(Rendered images with source text)
......

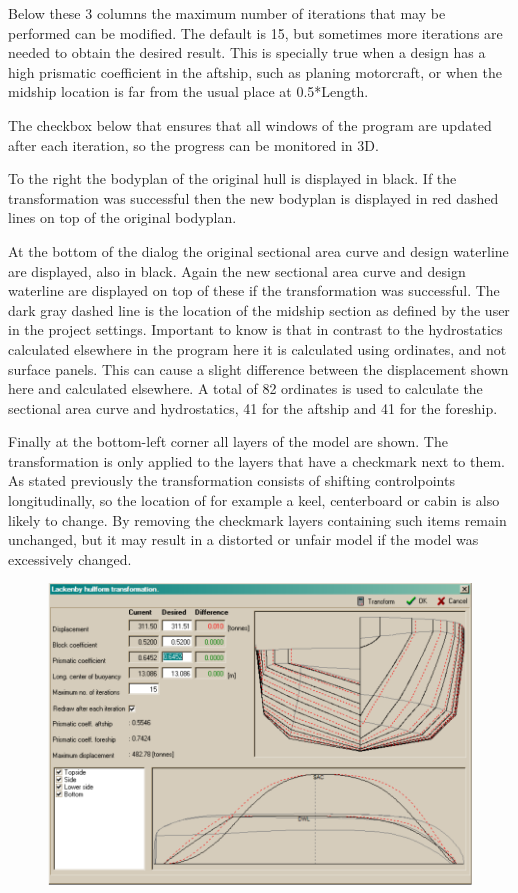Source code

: \documentclass[12pt]{article}
\begin{document}
Below these 3 columns the maximum number of iterations that may be
performed can be modified.  The default is 15, but sometimes more
iterations are needed to obtain the desired result. This is specially
true when a design has a high prismatic coefficient in the aftship,
such as planing motorcraft, or when the midship location is far from
the usual place at 0.5*Length.

The checkbox below that ensures that all windows of the program are
updated after each iteration, so the progress can be monitored in 3D.

To the right the bodyplan of the original hull is displayed in
black. If the transformation was successful then the new bodyplan is
displayed in red dashed lines on top of the original bodyplan.

At the bottom of the dialog the original sectional area curve and
design waterline are displayed, also in black. Again the new sectional
area curve and design waterline are displayed on top of these if the
transformation was successful. The dark gray dashed line is the
location of the midship section as defined by the user in the project
settings. Important to know is that in contrast to the hydrostatics
calculated elsewhere in the program here it is calculated using
ordinates, and not surface panels. This can cause a slight difference
between the displacement shown here and calculated elsewhere. A total
of 82 ordinates is used to calculate the sectional area curve and
hydrostatics, 41 for the aftship and 41 for the foreship.

Finally at the bottom-left corner all layers of the model are
shown. The transformation is only applied to the layers that have a
checkmark next to them. As stated previously the transformation
consists of shifting controlpoints longitudinally, so the location of
for example a keel, centerboard or cabin is also likely to change. By
removing the checkmark layers containing such items remain unchanged,
but it may result in a distorted or unfair model if the model was
excessively changed.

\begin{figure}[h]
        \centering
        \includegraphics[width=15cm,natwidth=880,natheight=626]{lackenbydialog-2.png}
        \caption{}
        \label{fig:lackenby-2}
\end{figure}
\end{document}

......

• The task:
Look above for the line that contains "true when a". That line and every line after it through the end of the data must be written out exactly, with nothing else.

• Solved exercise:
true when a design has a high prismatic coefficient in the aftship,
such as planing motorcraft, or when the midship location is far from
the usual place at 0.5*Length.

The checkbox below that ensures that all windows of the program are
updated after each iteration, so the progress can be monitored in 3D.

To the right the bodyplan of the original hull is displayed in
black. If the transformation was successful then the new bodyplan is
displayed in red dashed lines on top of the original bodyplan.

At the bottom of the dialog the original sectional area curve and
design waterline are displayed, also in black. Again the new sectional
area curve and design waterline are displayed on top of these if the
transformation was successful. The dark gray dashed line is the
location of the midship section as defined by the user in the project
settings. Important to know is that in contrast to the hydrostatics
calculated elsewhere in the program here it is calculated using
ordinates, and not surface panels. This can cause a slight difference
between the displacement shown here and calculated elsewhere. A total
of 82 ordinates is used to calculate the sectional area curve and
hydrostatics, 41 for the aftship and 41 for the foreship.

Finally at the bottom-left corner all layers of the model are
shown. The transformation is only applied to the layers that have a
checkmark next to them. As stated previously the transformation
consists of shifting controlpoints longitudinally, so the location of
for example a keel, centerboard or cabin is also likely to change. By
removing the checkmark layers containing such items remain unchanged,
but it may result in a distorted or unfair model if the model was
excessively changed.

\begin{figure}[h]
        \centering
        \includegraphics[width=15cm,natwidth=880,natheight=626]{lackenbydialog-2.png}
        \caption{}
        \label{fig:lackenby-2}
\end{figure}
\end{document}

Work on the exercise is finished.